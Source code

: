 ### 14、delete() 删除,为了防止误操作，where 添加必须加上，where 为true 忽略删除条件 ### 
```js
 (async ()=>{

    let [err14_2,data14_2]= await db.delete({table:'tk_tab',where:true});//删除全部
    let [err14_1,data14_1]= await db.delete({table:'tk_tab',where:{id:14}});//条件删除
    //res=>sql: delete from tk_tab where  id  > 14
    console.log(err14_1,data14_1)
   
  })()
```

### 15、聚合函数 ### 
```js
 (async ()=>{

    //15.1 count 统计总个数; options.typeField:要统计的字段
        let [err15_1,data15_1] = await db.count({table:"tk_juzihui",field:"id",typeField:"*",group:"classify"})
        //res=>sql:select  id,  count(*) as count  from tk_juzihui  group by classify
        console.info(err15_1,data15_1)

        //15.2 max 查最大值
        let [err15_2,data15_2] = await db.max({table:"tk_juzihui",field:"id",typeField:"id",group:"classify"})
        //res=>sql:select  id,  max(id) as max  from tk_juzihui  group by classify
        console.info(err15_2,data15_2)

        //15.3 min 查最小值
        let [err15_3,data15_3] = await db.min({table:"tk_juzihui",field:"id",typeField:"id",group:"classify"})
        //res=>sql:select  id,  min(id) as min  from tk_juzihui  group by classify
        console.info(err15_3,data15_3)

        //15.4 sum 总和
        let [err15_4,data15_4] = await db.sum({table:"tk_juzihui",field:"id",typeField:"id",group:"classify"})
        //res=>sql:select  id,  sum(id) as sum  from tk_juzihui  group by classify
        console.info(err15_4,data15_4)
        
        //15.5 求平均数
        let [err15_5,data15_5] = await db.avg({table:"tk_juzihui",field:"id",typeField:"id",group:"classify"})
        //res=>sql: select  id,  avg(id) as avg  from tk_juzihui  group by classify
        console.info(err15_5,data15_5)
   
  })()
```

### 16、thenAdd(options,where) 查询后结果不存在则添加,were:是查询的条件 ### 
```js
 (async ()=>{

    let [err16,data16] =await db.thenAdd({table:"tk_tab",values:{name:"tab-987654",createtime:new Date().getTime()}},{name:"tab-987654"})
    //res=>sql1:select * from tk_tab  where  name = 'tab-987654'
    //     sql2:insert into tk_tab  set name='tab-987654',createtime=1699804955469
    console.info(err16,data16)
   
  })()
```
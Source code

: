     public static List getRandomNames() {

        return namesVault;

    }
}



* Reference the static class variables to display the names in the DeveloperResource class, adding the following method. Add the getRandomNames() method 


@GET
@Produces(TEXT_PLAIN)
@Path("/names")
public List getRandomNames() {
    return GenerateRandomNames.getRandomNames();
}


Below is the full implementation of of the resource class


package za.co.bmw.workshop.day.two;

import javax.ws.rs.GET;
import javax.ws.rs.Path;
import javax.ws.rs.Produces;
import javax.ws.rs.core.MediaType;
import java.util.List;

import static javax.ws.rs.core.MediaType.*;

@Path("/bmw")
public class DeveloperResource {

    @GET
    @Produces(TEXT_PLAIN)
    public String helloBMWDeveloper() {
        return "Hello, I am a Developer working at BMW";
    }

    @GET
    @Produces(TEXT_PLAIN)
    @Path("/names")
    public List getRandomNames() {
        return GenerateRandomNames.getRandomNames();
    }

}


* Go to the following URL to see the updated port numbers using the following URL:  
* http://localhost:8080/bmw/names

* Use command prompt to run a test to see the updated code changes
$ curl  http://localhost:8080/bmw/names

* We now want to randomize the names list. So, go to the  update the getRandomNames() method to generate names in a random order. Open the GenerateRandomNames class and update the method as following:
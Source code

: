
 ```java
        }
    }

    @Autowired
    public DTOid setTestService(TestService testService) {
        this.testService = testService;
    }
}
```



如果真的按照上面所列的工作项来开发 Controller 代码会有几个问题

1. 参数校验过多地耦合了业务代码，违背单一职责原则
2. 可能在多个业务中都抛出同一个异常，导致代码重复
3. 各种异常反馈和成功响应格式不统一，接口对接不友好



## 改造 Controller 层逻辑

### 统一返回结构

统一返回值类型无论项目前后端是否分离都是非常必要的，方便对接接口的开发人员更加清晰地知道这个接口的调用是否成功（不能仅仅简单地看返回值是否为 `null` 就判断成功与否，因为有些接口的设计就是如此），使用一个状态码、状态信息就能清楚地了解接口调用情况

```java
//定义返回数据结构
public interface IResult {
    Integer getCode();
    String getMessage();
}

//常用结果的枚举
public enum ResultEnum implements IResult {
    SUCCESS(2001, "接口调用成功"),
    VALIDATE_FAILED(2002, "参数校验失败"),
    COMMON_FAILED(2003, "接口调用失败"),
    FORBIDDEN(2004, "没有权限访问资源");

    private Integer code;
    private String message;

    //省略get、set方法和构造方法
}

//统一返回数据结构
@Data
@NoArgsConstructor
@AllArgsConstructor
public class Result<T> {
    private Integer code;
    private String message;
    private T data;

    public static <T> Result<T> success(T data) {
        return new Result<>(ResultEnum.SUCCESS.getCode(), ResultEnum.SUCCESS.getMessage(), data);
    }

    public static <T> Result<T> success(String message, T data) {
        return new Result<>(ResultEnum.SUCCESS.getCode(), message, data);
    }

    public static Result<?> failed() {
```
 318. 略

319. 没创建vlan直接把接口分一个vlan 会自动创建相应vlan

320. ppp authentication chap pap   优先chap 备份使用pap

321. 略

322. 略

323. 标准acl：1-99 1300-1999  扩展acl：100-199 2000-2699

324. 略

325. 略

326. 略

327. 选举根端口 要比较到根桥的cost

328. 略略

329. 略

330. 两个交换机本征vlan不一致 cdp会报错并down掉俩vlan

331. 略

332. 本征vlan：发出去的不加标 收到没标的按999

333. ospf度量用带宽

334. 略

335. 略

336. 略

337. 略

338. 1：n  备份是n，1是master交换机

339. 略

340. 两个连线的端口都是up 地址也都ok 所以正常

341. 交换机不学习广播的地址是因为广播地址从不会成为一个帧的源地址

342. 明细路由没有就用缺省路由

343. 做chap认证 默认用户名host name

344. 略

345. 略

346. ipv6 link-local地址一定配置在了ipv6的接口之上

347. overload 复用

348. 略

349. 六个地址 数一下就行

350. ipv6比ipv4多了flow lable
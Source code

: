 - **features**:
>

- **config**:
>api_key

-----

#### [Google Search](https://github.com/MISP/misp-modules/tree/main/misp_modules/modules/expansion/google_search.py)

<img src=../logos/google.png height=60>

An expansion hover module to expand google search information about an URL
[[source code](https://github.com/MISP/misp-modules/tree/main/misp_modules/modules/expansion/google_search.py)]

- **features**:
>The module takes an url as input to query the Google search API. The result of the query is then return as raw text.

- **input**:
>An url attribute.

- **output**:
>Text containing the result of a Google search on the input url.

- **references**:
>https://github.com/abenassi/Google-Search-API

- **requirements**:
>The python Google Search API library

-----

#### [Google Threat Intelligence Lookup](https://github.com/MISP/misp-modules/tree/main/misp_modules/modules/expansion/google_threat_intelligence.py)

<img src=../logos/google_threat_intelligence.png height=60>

────────

Show every line above in which the word "await" appears.

    let [err14_2,data14_2]= await db.delete({table:'tk_tab',where:true});//删除全部
    let [err14_1,data14_1]= await db.delete({table:'tk_tab',where:{id:14}});//条件删除
        let [err15_1,data15_1] = await db.count({table:"tk_juzihui",field:"id",typeField:"*",group:"classify"})
        let [err15_2,data15_2] = await db.max({table:"tk_juzihui",field:"id",typeField:"id",group:"classify"})
        let [err15_3,data15_3] = await db.min({table:"tk_juzihui",field:"id",typeField:"id",group:"classify"})
        let [err15_4,data15_4] = await db.sum({table:"tk_juzihui",field:"id",typeField:"id",group:"classify"})
        let [err15_5,data15_5] = await db.avg({table:"tk_juzihui",field:"id",typeField:"id",group:"classify"})
    let [err16,data16] =await db.thenAdd({table:"tk_tab",values:{name:"tab-987654",createtime:new Date().getTime()}},{name:"tab-987654"})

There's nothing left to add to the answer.